The boys haven't talked about Samuel very much lately, but he does still come up from time to time. Yesterday Joel was looking at a long basket on our table and saying, "Moses' basket." Then he smiled and said, "Samuel's basket." I saw him furrow his brow, and then he said, "Who hasn't died? Who has a baby who hasn't died?....June's basket!" It was heartbreaking to watch him realize it couldn't be Samuel's basket and then to hear him articulate his thoughts -- thinking about his dead baby brother and wanting instead to think about a live baby. It made me sad.
Caleb mentioned Samuel to his teacher on his first day of kindergarten a couple of weeks ago. I hadn't had a chance to tell her about Samuel yet, so when he brought it up, she didn't know what to think. Apparently they were talking about the months of year and how this is August, and he said that he had a baby brother who was born and died in August. It makes me wonder if Caleb feels the way I do -- that meeting new people is hard when they don't know about Samuel. I feel weird until I am sure they know about Samuel's existence. I'm not sure what it is, but it feels really wrong for someone to meet me and think that my family of four is complete, that this is all of us. I feel like it dishonors Samuel, and it always makes me uneasy inside until I can mention that there is a third son who is no longer with us. This summer the boys took swimming lessons, and we saw their swim teacher probably ten times. It was always uncomfortable for me to think that in her mind I only had two sons.

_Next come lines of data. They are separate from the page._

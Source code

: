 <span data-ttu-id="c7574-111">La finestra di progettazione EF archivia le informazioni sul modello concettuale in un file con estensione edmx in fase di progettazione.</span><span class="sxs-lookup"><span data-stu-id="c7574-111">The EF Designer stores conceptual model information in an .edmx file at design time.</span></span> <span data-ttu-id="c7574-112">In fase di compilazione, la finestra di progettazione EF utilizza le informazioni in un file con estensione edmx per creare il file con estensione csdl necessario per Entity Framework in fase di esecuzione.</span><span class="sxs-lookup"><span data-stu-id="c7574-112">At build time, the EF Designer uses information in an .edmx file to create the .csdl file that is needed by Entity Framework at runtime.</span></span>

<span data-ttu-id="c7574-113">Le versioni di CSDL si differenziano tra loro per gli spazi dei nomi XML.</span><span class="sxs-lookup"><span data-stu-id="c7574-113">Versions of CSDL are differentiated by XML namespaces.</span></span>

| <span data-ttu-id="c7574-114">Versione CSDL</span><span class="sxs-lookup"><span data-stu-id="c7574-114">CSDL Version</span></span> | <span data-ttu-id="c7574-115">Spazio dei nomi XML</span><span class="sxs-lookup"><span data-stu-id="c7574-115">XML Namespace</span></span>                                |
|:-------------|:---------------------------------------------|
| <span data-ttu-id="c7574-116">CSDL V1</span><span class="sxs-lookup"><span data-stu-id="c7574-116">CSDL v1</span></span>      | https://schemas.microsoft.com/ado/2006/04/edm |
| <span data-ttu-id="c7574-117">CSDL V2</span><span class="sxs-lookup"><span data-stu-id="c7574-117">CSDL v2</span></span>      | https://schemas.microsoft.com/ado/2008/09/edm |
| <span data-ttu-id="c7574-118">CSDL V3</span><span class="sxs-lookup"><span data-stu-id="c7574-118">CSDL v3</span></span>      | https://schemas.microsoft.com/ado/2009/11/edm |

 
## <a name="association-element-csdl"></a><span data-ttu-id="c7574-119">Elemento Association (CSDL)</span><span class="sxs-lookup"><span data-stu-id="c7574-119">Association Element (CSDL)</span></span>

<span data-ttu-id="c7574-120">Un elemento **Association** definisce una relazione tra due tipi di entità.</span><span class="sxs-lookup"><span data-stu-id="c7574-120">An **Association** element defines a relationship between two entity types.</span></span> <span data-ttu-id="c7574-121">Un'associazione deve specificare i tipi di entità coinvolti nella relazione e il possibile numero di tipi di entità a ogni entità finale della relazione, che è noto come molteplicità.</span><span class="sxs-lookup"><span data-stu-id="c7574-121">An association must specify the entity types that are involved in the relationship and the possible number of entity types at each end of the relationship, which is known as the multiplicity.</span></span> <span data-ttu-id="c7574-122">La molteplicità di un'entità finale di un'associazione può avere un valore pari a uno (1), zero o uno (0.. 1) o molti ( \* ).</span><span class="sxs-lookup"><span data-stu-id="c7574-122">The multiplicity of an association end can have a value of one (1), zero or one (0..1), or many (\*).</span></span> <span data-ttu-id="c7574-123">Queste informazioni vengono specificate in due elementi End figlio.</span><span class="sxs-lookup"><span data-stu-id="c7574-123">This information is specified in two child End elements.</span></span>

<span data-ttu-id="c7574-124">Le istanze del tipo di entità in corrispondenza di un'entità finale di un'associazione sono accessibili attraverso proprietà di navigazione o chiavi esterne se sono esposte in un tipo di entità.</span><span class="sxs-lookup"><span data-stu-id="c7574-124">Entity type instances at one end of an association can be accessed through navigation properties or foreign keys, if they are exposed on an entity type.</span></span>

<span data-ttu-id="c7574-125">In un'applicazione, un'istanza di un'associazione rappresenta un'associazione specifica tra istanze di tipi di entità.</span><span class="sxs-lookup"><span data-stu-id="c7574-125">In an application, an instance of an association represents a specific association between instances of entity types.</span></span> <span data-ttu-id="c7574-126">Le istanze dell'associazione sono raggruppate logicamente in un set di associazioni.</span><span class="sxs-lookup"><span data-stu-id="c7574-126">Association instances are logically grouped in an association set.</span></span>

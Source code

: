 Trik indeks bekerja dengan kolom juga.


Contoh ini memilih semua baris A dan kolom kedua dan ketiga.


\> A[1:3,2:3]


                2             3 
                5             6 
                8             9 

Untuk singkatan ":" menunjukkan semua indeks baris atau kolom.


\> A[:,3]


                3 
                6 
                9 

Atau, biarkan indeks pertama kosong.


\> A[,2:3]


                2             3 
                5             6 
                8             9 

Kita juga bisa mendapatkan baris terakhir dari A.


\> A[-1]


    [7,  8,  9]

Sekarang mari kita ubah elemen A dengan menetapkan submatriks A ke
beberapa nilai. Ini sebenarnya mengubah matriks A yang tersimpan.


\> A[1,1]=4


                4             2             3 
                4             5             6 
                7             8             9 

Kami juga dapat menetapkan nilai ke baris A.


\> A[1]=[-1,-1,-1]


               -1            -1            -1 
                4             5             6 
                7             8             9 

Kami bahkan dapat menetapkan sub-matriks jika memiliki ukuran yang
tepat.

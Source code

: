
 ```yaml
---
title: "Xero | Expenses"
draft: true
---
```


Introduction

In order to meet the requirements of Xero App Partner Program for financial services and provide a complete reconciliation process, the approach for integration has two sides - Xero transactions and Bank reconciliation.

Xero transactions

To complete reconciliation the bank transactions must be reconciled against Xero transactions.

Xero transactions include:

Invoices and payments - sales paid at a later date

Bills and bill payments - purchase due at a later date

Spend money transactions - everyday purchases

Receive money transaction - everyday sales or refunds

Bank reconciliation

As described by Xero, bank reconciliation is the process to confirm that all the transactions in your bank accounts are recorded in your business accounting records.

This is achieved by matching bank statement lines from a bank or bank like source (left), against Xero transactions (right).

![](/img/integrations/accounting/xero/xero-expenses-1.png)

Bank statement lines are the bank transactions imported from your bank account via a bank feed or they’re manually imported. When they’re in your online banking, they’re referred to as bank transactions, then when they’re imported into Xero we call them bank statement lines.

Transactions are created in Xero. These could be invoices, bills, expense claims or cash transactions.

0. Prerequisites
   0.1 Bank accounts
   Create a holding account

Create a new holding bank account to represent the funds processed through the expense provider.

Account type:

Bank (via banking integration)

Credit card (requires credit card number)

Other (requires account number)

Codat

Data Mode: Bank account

On our last lesson I found a way to tell her naturally, and I felt a lot better that I did -- even though I'll probably never see her again. I can't help but think Caleb might feel similarly.
This week my mind has been pretty constantly on Samuel and what we endured last year this time. I am so thankful for a record of his life. And I am thankful that we had a month with our third son, for how he changed us forever, for how the unimportant things in life don't rattle me as much (like our car dying on our way home from Florida last weekend and being a one car family until we can buy a new one). Samuel has enriched me so much, and I thank God every day for him. But, I am really looking forward to September and being out of this month of August. I'm glad it's almost here!
Hi. You and I have never met, but I have been following your blog since a friend posted a link to it last Aug. I commented once before to thank you for restoring my faith after 2 miscarriages. Your words continue to inspire me now. I've prayed for you and your family to have peace during this difficult anniversary. And I also have prayed for you to have a healthy pregnancy and child again soon. On that note, I am currently 27 weeks with my second son. His name is going to be Samuel. We wanted a strong name that had meaning, and since it means "requested from God", I thought what better meaning than that. Thank you for opening my eyes to such a wonderful name and more importantly, opening my heart during a very difficult time last year. God Bless you!